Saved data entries
--------
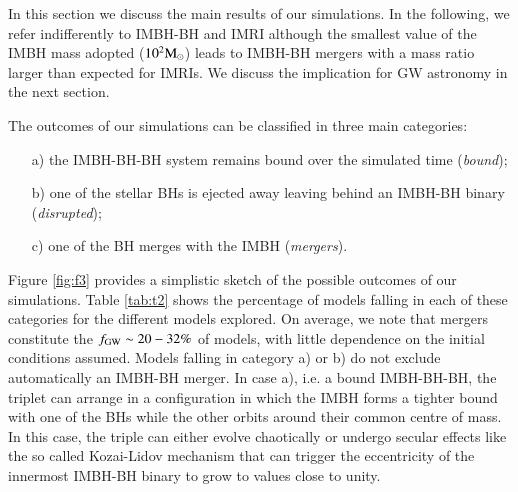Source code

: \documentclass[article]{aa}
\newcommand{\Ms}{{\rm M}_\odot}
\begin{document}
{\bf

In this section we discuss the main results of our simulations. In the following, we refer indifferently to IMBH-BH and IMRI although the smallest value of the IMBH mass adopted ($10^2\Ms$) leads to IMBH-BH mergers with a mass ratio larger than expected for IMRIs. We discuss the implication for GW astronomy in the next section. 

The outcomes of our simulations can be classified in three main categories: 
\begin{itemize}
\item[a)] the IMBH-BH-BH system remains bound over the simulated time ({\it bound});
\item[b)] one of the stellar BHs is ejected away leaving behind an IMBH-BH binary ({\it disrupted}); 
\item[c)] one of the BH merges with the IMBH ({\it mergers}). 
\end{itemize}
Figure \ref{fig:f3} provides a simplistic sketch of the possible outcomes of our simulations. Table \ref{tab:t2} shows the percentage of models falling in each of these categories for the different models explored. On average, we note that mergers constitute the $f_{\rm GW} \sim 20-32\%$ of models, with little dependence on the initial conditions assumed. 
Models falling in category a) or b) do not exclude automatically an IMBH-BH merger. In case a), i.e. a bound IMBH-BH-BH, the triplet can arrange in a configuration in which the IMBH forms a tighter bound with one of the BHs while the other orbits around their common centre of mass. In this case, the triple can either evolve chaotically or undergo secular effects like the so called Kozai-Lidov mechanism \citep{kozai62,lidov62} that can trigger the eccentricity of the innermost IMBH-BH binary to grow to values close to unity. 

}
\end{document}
--------
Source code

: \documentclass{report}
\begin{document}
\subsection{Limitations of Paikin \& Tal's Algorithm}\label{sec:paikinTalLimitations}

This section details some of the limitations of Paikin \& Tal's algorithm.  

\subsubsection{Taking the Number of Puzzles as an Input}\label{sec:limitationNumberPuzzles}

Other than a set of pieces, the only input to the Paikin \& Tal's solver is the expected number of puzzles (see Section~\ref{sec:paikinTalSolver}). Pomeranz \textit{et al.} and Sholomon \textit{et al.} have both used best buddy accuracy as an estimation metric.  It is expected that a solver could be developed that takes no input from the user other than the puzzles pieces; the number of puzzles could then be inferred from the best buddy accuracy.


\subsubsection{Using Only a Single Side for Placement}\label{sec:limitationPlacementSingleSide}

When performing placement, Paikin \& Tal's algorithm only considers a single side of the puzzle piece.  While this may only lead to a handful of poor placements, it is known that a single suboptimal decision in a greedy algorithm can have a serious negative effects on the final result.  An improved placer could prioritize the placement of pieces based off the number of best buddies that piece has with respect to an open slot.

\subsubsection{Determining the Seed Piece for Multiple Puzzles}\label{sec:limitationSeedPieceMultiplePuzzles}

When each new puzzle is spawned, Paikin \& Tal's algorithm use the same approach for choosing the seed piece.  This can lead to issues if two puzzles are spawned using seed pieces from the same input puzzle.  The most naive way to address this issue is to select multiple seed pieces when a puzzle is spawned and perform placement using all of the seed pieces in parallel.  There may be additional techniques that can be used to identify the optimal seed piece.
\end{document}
--------
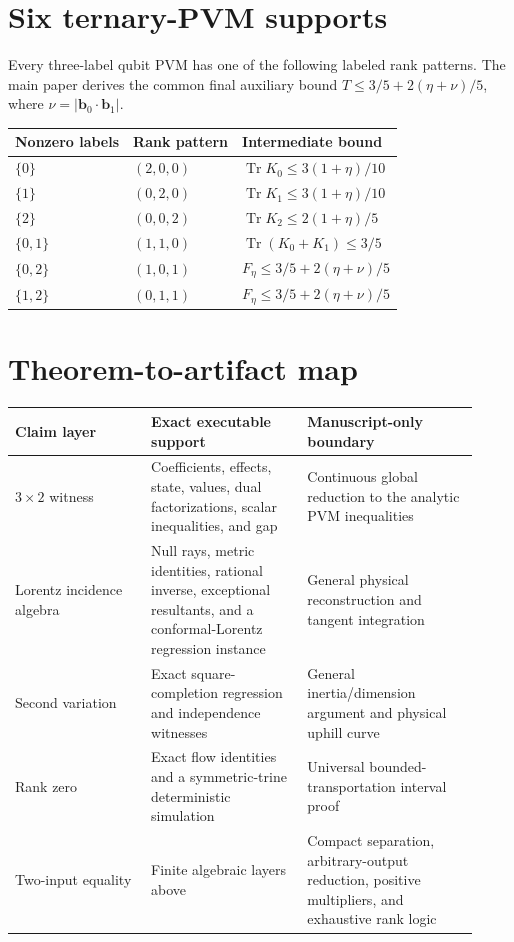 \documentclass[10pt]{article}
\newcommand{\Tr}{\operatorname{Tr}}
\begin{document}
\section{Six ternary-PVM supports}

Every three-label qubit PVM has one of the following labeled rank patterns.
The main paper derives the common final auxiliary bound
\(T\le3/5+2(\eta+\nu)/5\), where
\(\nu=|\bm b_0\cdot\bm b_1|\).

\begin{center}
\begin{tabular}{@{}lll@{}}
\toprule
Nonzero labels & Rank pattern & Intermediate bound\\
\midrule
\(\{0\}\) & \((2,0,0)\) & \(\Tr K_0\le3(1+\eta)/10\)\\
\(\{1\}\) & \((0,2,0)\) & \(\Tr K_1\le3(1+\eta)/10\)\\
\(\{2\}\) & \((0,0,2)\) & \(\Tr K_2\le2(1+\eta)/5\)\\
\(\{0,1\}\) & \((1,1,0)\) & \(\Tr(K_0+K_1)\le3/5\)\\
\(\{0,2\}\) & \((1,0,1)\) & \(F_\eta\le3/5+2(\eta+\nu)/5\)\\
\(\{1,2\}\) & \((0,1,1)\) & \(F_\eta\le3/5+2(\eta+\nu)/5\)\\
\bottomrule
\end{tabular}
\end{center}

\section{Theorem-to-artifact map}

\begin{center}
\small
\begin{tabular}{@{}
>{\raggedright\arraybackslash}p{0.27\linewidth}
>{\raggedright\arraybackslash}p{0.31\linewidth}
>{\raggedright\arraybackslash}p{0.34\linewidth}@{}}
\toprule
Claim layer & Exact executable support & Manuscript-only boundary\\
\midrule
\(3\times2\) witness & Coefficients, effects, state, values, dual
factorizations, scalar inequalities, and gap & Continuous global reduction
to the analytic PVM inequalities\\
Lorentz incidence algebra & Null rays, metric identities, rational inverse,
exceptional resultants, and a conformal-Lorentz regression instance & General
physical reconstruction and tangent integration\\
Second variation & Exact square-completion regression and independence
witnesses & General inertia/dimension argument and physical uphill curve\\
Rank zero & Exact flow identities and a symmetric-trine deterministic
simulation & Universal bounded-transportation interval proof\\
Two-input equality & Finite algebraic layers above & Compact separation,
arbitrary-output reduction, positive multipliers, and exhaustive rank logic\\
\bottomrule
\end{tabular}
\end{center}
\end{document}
--------
What you should do: If a line in the records contains the word "arraybackslash", copy it.

Written answer:
>{\raggedright\arraybackslash}p{0.27\linewidth}
>{\raggedright\arraybackslash}p{0.31\linewidth}
>{\raggedright\arraybackslash}p{0.34\linewidth}@{}}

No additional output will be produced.